Anna Edinger grew up as the eldest child of the banker Benedikt Moritz Goldschmidt (1831–1906) and his wife Pauline nee. Jacobsen lived in an upper-class Jewish family in Frankfurt am Main and was interested in science even in her youth. The conventions of that time, however, did not allow a woman to study in this way. However, through her marriage to the neurologist and brain researcher Ludwig Edinger in 1886 , she was able to bring the independently acquired knowledge to her husband's research work.

Women's rights activist and peace activist

Anna Edinger got involved nationally and regionally for the Jewish women's movement, z. B. at the Federation of German Women's Associations , of which she was a member from 1903 to 1910. A special focus of her work was on measures against gender-specific poverty. Since the 1890s she worked in local politics and in associations, especially for child welfare and the fight against tuberculosis , the most common cause of death at the time. Among other things, she coordinated the city ​​federation of associations for poor relief and charity and was a founding member of the Institute for the Common Good of the Frankfurt patron and industrialist Wilhelm Merton . In 1900 she was one of the founders of the light and air bath on the banks of the Main in Sachsenhausen .

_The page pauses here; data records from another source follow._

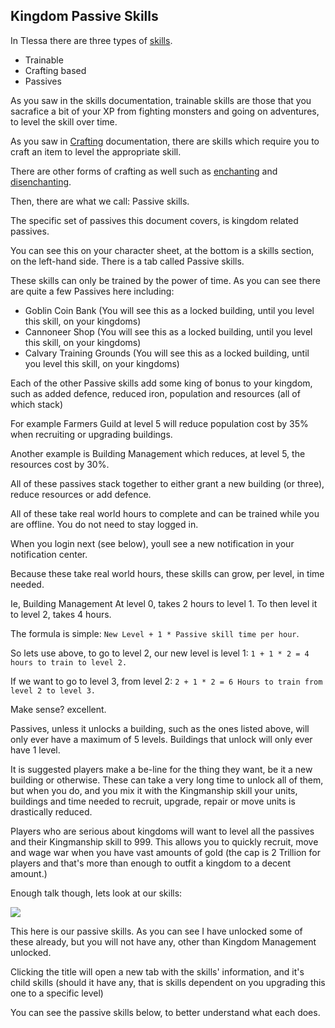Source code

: ## Kingdom Passive Skills

In Tlessa there are three types of [skills](/information/skill-information). 

- Trainable
- Crafting based
- Passives

As you saw in the skills documentation, trainable skills are those that you sacrafice a bit of your XP from fighting monsters
and going on adventures, to level the skill over time.

As you saw in [Crafting](/information/crafting) documentation, there are skills which require you to craft an item to level 
the appropriate skill.

There are other forms of crafting as well such as [enchanting](/information/enchanting) and [disenchanting](/information/disenchanting).

Then, there are what we call: Passive skills.

The specific set of passives this document covers, is kingdom related passives.

You can see this on your character sheet, at the bottom is a skills section, on the left-hand side. There is a tab called Passive skills.

These skills can only be trained by the power of time. As you can see there are quite a few Passives here including:

- Goblin Coin Bank (You will see this as a locked building, until you level this skill, on your kingdoms)
- Cannoneer Shop (You will see this as a locked building, until you level this skill, on your kingdoms)
- Calvary Training Grounds (You will see this as a locked building, until you level this skill, on your kingdoms)

Each of the other Passive skills add some king of bonus to your kingdom, such as added defence, reduced iron, population and resources (all of which stack)

For example Farmers Guild at level 5 will reduce population cost by 35% when recruiting or upgrading buildings.

Another example is Building Management which reduces, at level 5, the resources cost by 30%.

All of these passives stack together to either grant a new building (or three), reduce resources or add defence.

All of these take real world hours to complete and can be trained while you are offline. You do not need to stay logged in.

When you login next (see below), youll see a new notification in your notification center.

Because these take real world hours, these skills can grow, per level, in time needed.

Ie, Building Management At level 0, takes 2 hours to level 1. To then level it to level 2, takes 4 hours.

The formula is simple: `New Level + 1 * Passive skill time per hour`.

So lets use above, to go to level 2, our new level is level 1: `1 + 1 * 2 = 4 hours to train to level 2.`

If we want to go to level 3, from level 2: `2 + 1 * 2 = 6 Hours to train from level 2 to level 3.`

Make sense? excellent.

Passives, unless it unlocks a building, such as the ones listed above, will only ever have a maximum of 5 levels. Buildings that unlock will only ever have 1 level.

It is suggested players make a be-line for the thing they want, be it a new building or otherwise. These can take a very long time to unlock all of them, but when you do,
and you mix it with the Kingmanship skill your units, buildings and time needed to recruit, upgrade, repair or move units is drastically reduced.

Players who are serious about kingdoms will want to level all the passives and their Kingmanship skill to 999. This allows you to quickly recruit,
move and wage war when you have vast amounts of gold (the cap is 2 Trillion for players and that's more than enough to outfit a kingdom to a decent amount.)

Enough talk though, lets look at our skills:

<div class="mb-4">
    <a href="/storage/info/kingdom-passive-skills/images/kingdom-passive-tree.png" class="glightbox">
        <img src="/storage/info/kingdom-passive-skills/images/kingdom-passive-tree.png" class="img-fluid" />
    </a>
</div>

This here is our passive skills. As you can see I have unlocked some of these already, but you will not have any, other than Kingdom Management unlocked.

Clicking the title will open a new tab with the skills' information, and it's child skills (should it have any, that is skills dependent on you upgrading this one to a specific level)

You can see the passive skills below, to better understand what each does.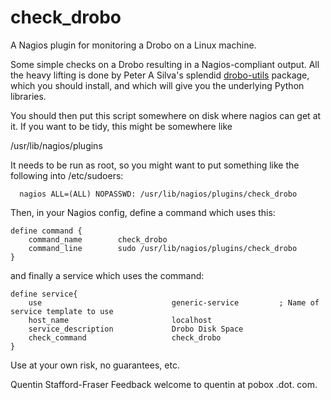 check_drobo
===========

A Nagios plugin for monitoring a Drobo on a Linux machine.

Some simple checks on a Drobo resulting in a Nagios-compliant output. All the heavy lifting is done by Peter A Silva's splendid
[drobo-utils](http://drobo-utils.sourceforge.net/) package,
which you should install, and which will give you the underlying
Python libraries.

You should then put this script somewhere on disk where nagios can get at it.
If you want to be tidy, this might be somewhere like

   /usr/lib/nagios/plugins

It needs to be run as root, so you might want to put something like the
following into /etc/sudoers:

      nagios ALL=(ALL) NOPASSWD: /usr/lib/nagios/plugins/check_drobo

Then, in your Nagios config, define a command which uses this:

    define command {
        command_name		check_drobo
        command_line		sudo /usr/lib/nagios/plugins/check_drobo
    }

and finally a service which uses the command:

    define service{
        use                             generic-service         ; Name of service template to use
        host_name                       localhost
        service_description             Drobo Disk Space
        check_command                   check_drobo
    }


Use at your own risk, no guarantees, etc.

Quentin Stafford-Fraser
Feedback welcome to quentin at pobox .dot. com.
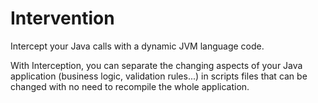 Intervention
============
Intercept your Java calls with a dynamic JVM language code.

With Interception, you can separate the changing aspects of your Java application (business logic, validation rules...) in scripts files that can be changed with no need to recompile the whole application.
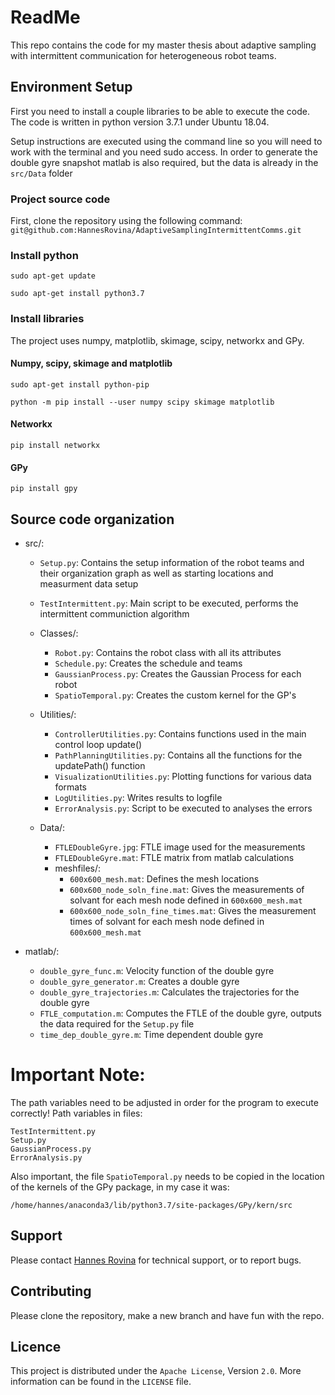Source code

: # ReadMe

This repo contains the code for my master thesis about adaptive sampling with intermittent communication for heterogeneous robot teams.

## Environment Setup

First you need to install a couple libraries to be able to execute the code. The code is written in python version 3.7.1 under Ubuntu 18.04.

Setup instructions are executed using the command line so you will need to work with the terminal and you need sudo access. In order to generate the double gyre snapshot matlab is also required, but the data is already in the `src/Data` folder

### Project source code

First, clone the repository using the following command:  
`git@github.com:HannesRovina/AdaptiveSamplingIntermittentComms.git`

### Install python

`sudo apt-get update`

`sudo apt-get install python3.7`

### Install libraries

The project uses numpy, matplotlib, skimage, scipy, networkx and GPy.

#### Numpy, scipy, skimage and matplotlib

`sudo apt-get install python-pip`

`python -m pip install --user numpy scipy skimage matplotlib`

#### Networkx

`pip install networkx`


#### GPy

`pip install gpy`


## Source code organization

 * src/: 
   * `Setup.py`: Contains the setup information of the robot teams and their organization graph as well as starting locations and measurment data setup
   * `TestIntermittent.py`: Main script to be executed, performs the intermittent communiction algorithm
   
   * Classes/:
     * `Robot.py`: Contains the robot class with all its attributes
     * `Schedule.py`: Creates the schedule and teams
     * `GaussianProcess.py`: Creates the Gaussian Process for each robot
     * `SpatioTemporal.py`: Creates the custom kernel for the GP's

   * Utilities/:
     * `ControllerUtilities.py`: Contains functions used in the main control loop update()
     * `PathPlanningUtilities.py`: Contains all the functions for the updatePath() function
     * `VisualizationUtilities.py`: Plotting functions for various data formats
     * `LogUtilities.py`: Writes results to logfile
     * `ErrorAnalysis.py`: Script to be executed to analyses the errors 

   * Data/:
     * `FTLEDoubleGyre.jpg`: FTLE image used for the measurements
     * `FTLEDoubleGyre.mat`: FTLE matrix from matlab calculations
     * meshfiles/:
       * `600x600_mesh.mat`: Defines the mesh locations
       * `600x600_node_soln_fine.mat`: Gives the measurements of solvant for each mesh node defined in `600x600_mesh.mat`
       * `600x600_node_soln_fine_times.mat`: Gives the measurement times of solvant for each mesh node defined in `600x600_mesh.mat`
 
 * matlab/:
   * `double_gyre_func.m`: Velocity function of the double gyre
   * `double_gyre_generator.m`: Creates a double gyre
   * `double_gyre_trajectories.m`: Calculates the trajectories for the double gyre
   * `FTLE_computation.m`: Computes the FTLE of the double gyre, outputs the data required for the `Setup.py` file
   * `time_dep_double_gyre.m`: Time dependent double gyre
   
# Important Note:

The path variables need to be adjusted in order for the program to execute correctly!
Path variables in files:

`TestIntermittent.py`  
`Setup.py`  
`GaussianProcess.py`  
`ErrorAnalysis.py`  

Also important, the file `SpatioTemporal.py` needs to be copied in the location of the kernels of the GPy package, in my case it was: 

`/home/hannes/anaconda3/lib/python3.7/site-packages/GPy/kern/src`

## Support

Please contact [Hannes Rovina](mailto:hannes1_rovina@hotmail.com) for technical support, or to report bugs.

## Contributing

Please clone the repository, make a new branch and have fun with the repo.

## Licence

This project is distributed under the `Apache License`, Version `2.0`. More information can be found in the `LICENSE` file.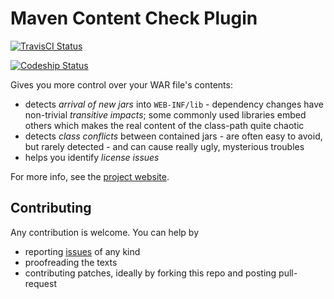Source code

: # Maven Content Check Plugin

[![TravisCI Status](https://travis-ci.org/pkozelka/contentcheck-maven-plugin.png?branch=master)](https://travis-ci.org/pkozelka/contentcheck-maven-plugin)

[![Codeship Status](https://codeship.com/projects/b3d55ae0-f6b0-0132-cdf6-4e1088c82680/status?branch=master)](https://codeship.com/projects/86152)


Gives you more control over your WAR file's contents:

* detects *arrival of new jars* into `WEB-INF/lib` - dependency changes have non-trivial *transitive impacts*; some commonly used libraries embed others which makes the real content of the class-path quite chaotic
* detects *class conflicts* between contained jars - are often easy to avoid, but rarely detected - and can cause really ugly, mysterious troubles
* helps you identify *license issues*

For more info, see the [project website](http://code.kozelka.net/contentcheck-maven-plugin/index.html).

## Contributing

Any contribution is welcome. You can help by

* reporting [issues](https://github.com/pkozelka/contentcheck-maven-plugin/issues) of any kind
* proofreading the texts
* contributing patches, ideally by forking this repo and posting pull-request
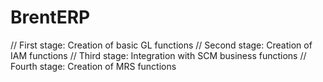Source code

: # BrentERP
// First stage: Creation of basic GL functions
// Second stage: Creation of IAM functions
// Third stage: Integration with SCM business functions
// Fourth stage: Creation of MRS functions
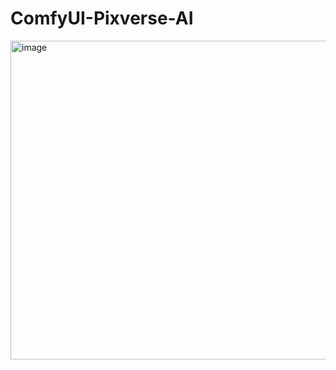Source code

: # ComfyUI-Pixverse-AI


<img width="1502" height="510" alt="image" src="[https://github.com/user-attachments/assets/45c19d3b-5f6a-44cc-a085-a51693f9250b](https://raw.githubusercontent.com/systemaiofinterest-wq/ComfyUI-Pixverse-AI/refs/heads/main/texttovideo_comfyui.png)" />
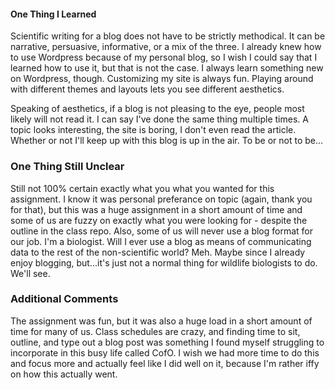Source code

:#### One Thing I Learned

Scientific writing for a blog does not have to be strictly methodical. It can be narrative, persuasive, informative, or a mix of the three. I already knew how to use Wordpress because of my personal blog, so I wish I could say that I learned how to use it, but that is not the case. I always learn something new on Wordpress, though. Customizing my site is always fun. Playing around with different themes and layouts lets you see different aesthetics. 

Speaking of aesthetics, if a blog is not pleasing to the eye, people most likely will not read it. I can say I've done the same thing multiple times. A topic looks interesting, the site is boring, I don't even read the article. Whether or not I'll keep up with this blog is up in the air. To be or not to be...

### One Thing Still Unclear

Still not 100% certain exactly what you what you wanted for this assignment. I know it was personal preferance on topic (again, thank you for that), but this was a huge assignment in a short amount of time and some of us are fuzzy on exactly what you were looking for - despite the outline in the class repo. Also, some of us will never use a blog format for our job. I'm a biologist. Will I ever use a blog as means of communicating data to the rest of the non-scientific world? Meh. Maybe since I already enjoy blogging, but...it's just not a normal thing for wildlife biologists to do. We'll see. 

### Additional Comments

The assignment was fun, but it was also a huge load in a short amount of time for many of us. Class schedules are crazy, and finding time to sit, outline, and type out a blog post was something I found myself struggling to incorporate in this busy life called CofO. I wish we had more time to do this and focus more and actually feel like I did well on it, because I'm rather iffy on how this actually went. 
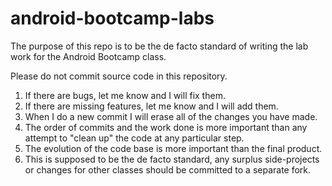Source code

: android-bootcamp-labs
=====================

The purpose of this repo is to be the de facto standard of writing the lab work for the Android Bootcamp class.

Please do not commit source code in this repository.

1. If there are bugs, let me know and I will fix them.
2. If there are missing features, let me know and I will add them.
3. When I do a new commit I will erase all of the changes you have made.
4. The order of commits and the work done is more important than any attempt to "clean up" the code at any particular step.
5. The evolution of the code base is more important than the final product.
6. This is supposed to be the de facto standard, any surplus side-projects or changes for other classes should be committed to a separate fork.
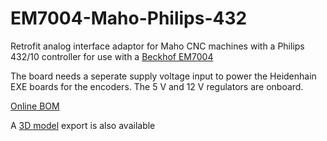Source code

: # EM7004-Maho-Philips-432
Retrofit analog interface adaptor for Maho CNC machines with a Philips 432/10 controller for use with a [Beckhof EM7004](https://www.beckhoff.com/de-de/produkte/i-o/ethercat-klemmen/el-elm7xxx-kompakte-antriebstechnik/em7004.html) 

The board needs a seperate supply voltage input to power the Heidenhain EXE boards for the encoders. The 5 V and 12 V regulators are onboard.

[Online BOM](https://htmlpreview.github.io/?https://github.com/PedPEx/EM7004-Maho-Philips-432/tree/main/bom/webviewer-BOM.html) 

A [3D model](https://github.com/PedPEx/EM7004-Maho-Philips-432/EM7004-Maho-AxisAdaptor.step) export is also available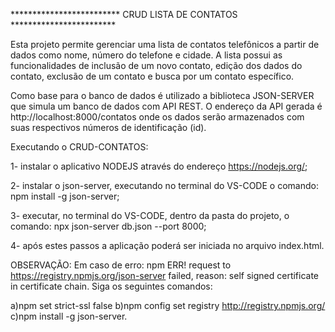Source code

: ************************* CRUD LISTA DE CONTATOS ************************

Esta projeto permite gerenciar uma lista de contatos telefônicos a partir de
dados como nome, número do telefone e cidade. A lista possui as funcionalidades 
de inclusão de um novo contato, edição dos dados do contato, exclusão de um contato e busca por um contato específico.

Como base para o banco de dados é utilizado a biblioteca JSON-SERVER que simula 
um banco de dados com API REST. O endereço da API gerada é http://localhost:8000/contatos onde os dados serão armazenados com suas respectivos números de identificação (id). 

Executando o CRUD-CONTATOS:

1- instalar o aplicativo NODEJS através do endereço https://nodejs.org/; 

2- instalar o json-server, executando no terminal do VS-CODE o comando: npm install -g json-server;

3- executar, no terminal do VS-CODE, dentro da pasta do projeto, o comando: npx json-server db.json --port 8000;

4- após estes passos a aplicação poderá ser iniciada no arquivo index.html.

OBSERVAÇÃO:
Em caso de erro: npm ERR! request to https://registry.npmjs.org/json-server failed, reason: self signed certificate in certificate chain. Siga os seguintes comandos:

a)npm set strict-ssl false 
b)npm config set registry http://registry.npmjs.org/  
c)npm install -g json-server.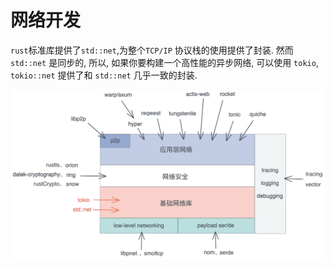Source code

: # 网络开发

`rust`标准库提供了`std::net`,为整个`TCP/IP` 协议栈的使用提供了封装. 然而 `std::net` 是同步的, 所以, 如果你要构建一个高性能的异步网络, 可以使用 `tokio`, `tokio::net` 提供了和 `std::net` 几乎一致的封装.

![image-20221107090254419](../assets/202211070902552.png)

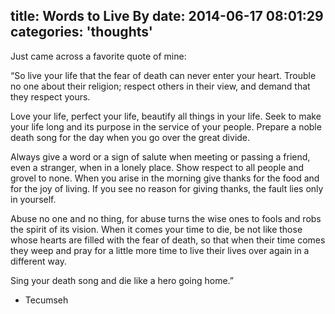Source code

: title: Words to Live By
date: 2014-06-17 08:01:29
categories: 'thoughts'
---
Just came across a favorite quote of mine:

“So live your life that the fear of death can never enter your heart. Trouble no one about their religion; respect others in their view, and demand that they respect yours. 

Love your life, perfect your life, beautify all things in your life. Seek to make your life long and its purpose in the service of your people. Prepare a noble death song for the day when you go over the great divide. 

Always give a word or a sign of salute when meeting or passing a friend, even a stranger, when in a lonely place. Show respect to all people and grovel to none. When you arise in the morning give thanks for the food and for the joy of living. If you see no reason for giving thanks, the fault lies only in yourself. 

Abuse no one and no thing, for abuse turns the wise ones to fools and robs the spirit of its vision. When it comes your time to die, be not like those whose hearts are filled with the fear of death, so that when their time comes they weep and pray for a little more time to live their lives over again in a different way. 

Sing your death song and die like a hero going home.” 

- Tecumseh
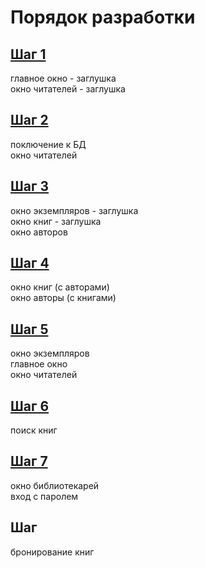 ﻿# Порядок разработки
## [Шаг 1](шаг1.txt)
главное окно - заглушка  
окно читателей - заглушка
## [Шаг 2](шаг2.txt)
поключение к БД  
окно читателей  
## [Шаг 3](шаг3.txt)
окно экземпляров - заглушка  
окно книг - заглушка  
окно авторов  
## [Шаг 4](шаг4.txt)
окно книг (с авторами)  
окно авторы (с книгами)
## [Шаг 5](шаг5.txt)
окно экземпляров  
главное окно  
окно читателей
## [Шаг 6](шаг6.txt)
поиск книг
## [Шаг 7](шаг7.txt)
окно библиотекарей  
вход с паролем
## Шаг
бронирование книг



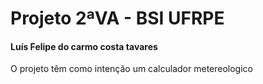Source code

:# Projeto 2ªVA - BSI UFRPE
#### Luís Felipe do carmo costa tavares

O projeto têm como intenção um calculador metereologico

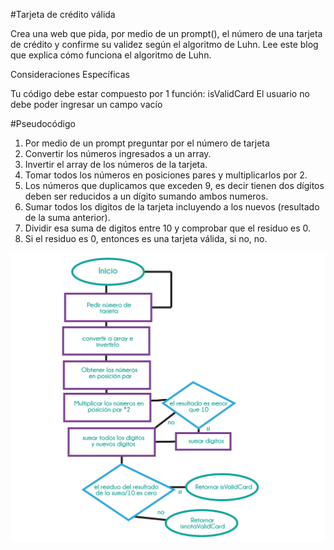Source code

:#Tarjeta de crédito válida

Crea una web que pida, por medio de un prompt(), el número de una tarjeta de crédito y confirme su validez según el algoritmo de Luhn. Lee este blog que explica cómo funciona el algoritmo de Luhn.

Consideraciones Específicas

Tu código debe estar compuesto por 1 función: isValidCard
El usuario no debe poder ingresar un campo vacío

#Pseudocódigo

1. Por medio de un prompt preguntar por el número de tarjeta
2. Convertir los números ingresados a un array. 
3. Invertir el array de los números de la tarjeta.
4. Tomar todos los números en posiciones pares y multiplicarlos por 2.
5. Los números que duplicamos que exceden 9, es decir tienen dos dígitos deben ser reducidos a un dígito sumando ambos numeros.
6. Sumar todos los digitos de la tarjeta incluyendo a los nuevos (resultado de la suma anterior).
7. Dividir esa suma de digitos entre 10 y comprobar que el residuo es 0.
8. Si el residuo es 0, entonces es una tarjeta válida, si no, no.

 ![Diagrama De Flujo](diagramaIsValidCard.jpg)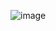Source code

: ![image](https://github.com/alfandialamshach/coba/assets/119212904/d4becede-4ac3-4ced-9f97-512ea3504737)
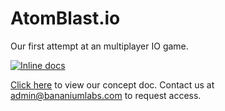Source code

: # AtomBlast.io
Our first attempt at an multiplayer IO game.


[![Inline docs](https://inch-ci.org/github/BananiumLabs/AtomBlast.io.svg?branch=master)](https://inch-ci.org/github/BananiumLabs/AtomBlast.io)

[Click here](https://docs.google.com/document/d/1WfPeLDOq0typScXC974l0_CQz-JU2uzMb1uliLe71E4/edit#) to view our concept doc. Contact us at admin@bananiumlabs.com to request access.
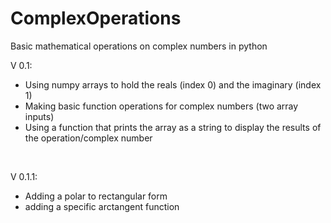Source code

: # ComplexOperations
Basic mathematical operations on complex numbers in python <br>

V 0.1: <br>
- Using numpy arrays to hold the reals (index 0) and the imaginary (index 1)
- Making basic function operations for complex numbers (two array inputs)
- Using a function that prints the array as a string to display the results of the operation/complex number
<br>

V 0.1.1: <br>
- Adding a polar to rectangular form
- adding a specific arctangent function
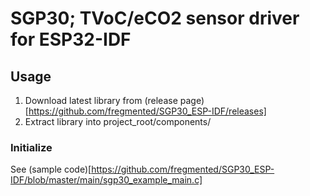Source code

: # SGP30; TVoC/eCO2 sensor driver for ESP32-IDF

## Usage
1. Download latest library from (release page)[https://github.com/fregmented/SGP30_ESP-IDF/releases]
2. Extract library into project_root/components/

### Initialize
See (sample code)[https://github.com/fregmented/SGP30_ESP-IDF/blob/master/main/sgp30_example_main.c]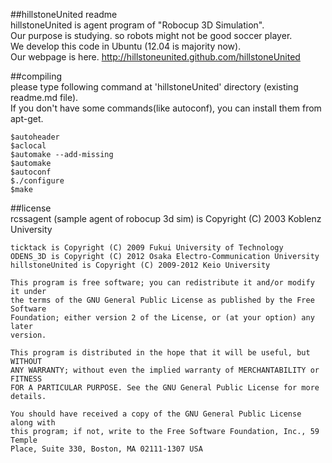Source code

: ##hillstoneUnited readme  
hillstoneUnited is agent program of "Robocup 3D Simulation".  
Our purpose is studying. so robots might not be good soccer player.  
We develop this code in Ubuntu (12.04 is majority now).  
Our webpage is here. <http://hillstoneunited.github.com/hillstoneUnited>

##compiling  
please type following command at 'hillstoneUnited' directory (existing readme.md file).  
If you don't have some commands(like autoconf), you can install them from apt-get.

    $autoheader
    $aclocal
    $automake --add-missing
    $automake
    $autoconf
    $./configure
    $make

##license  
    rcssagent (sample agent of robocup 3d sim) is Copyright (C) 2003 Koblenz University

    ticktack is Copyright (C) 2009 Fukui University of Technology
    ODENS_3D is Copyright (C) 2012 Osaka Electro-Communication University
    hillstoneUnited is Copyright (C) 2009-2012 Keio University
    
    This program is free software; you can redistribute it and/or modify it under
    the terms of the GNU General Public License as published by the Free Software
    Foundation; either version 2 of the License, or (at your option) any later
    version.
	
    This program is distributed in the hope that it will be useful, but WITHOUT
    ANY WARRANTY; without even the implied warranty of MERCHANTABILITY or FITNESS
    FOR A PARTICULAR PURPOSE. See the GNU General Public License for more
    details.
	
    You should have received a copy of the GNU General Public License along with
    this program; if not, write to the Free Software Foundation, Inc., 59 Temple
    Place, Suite 330, Boston, MA 02111-1307 USA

In June 1904, she led an international women's congress in Berlin , at which the International Alliance of Women was formally founded under the name International Woman Suffrage Alliance (IWSA) .

Edinger was one of 28 women from Germany who took part in the 1915 International Women's Peace Congress in The Hague . In doing so, she boycotted the appeal of the Federation of German Women's Associations (BdF), which supported the military mobilization in Germany. She commented on the subsequent attempts to exclude her by other female BdF members with the following words: “[…] Apart from the fundamental view of the war, there are two opposing views: that respect for Germany and internal security can only be achieved through a thorough defeat the enemy is to be fought for; and that the longer the fighting, the more serious wounds are inflicted, the more difficult it will be to come to a peace that leaves no fuel for new wars - that respect for Germany cannot be won or strengthened by the sword. "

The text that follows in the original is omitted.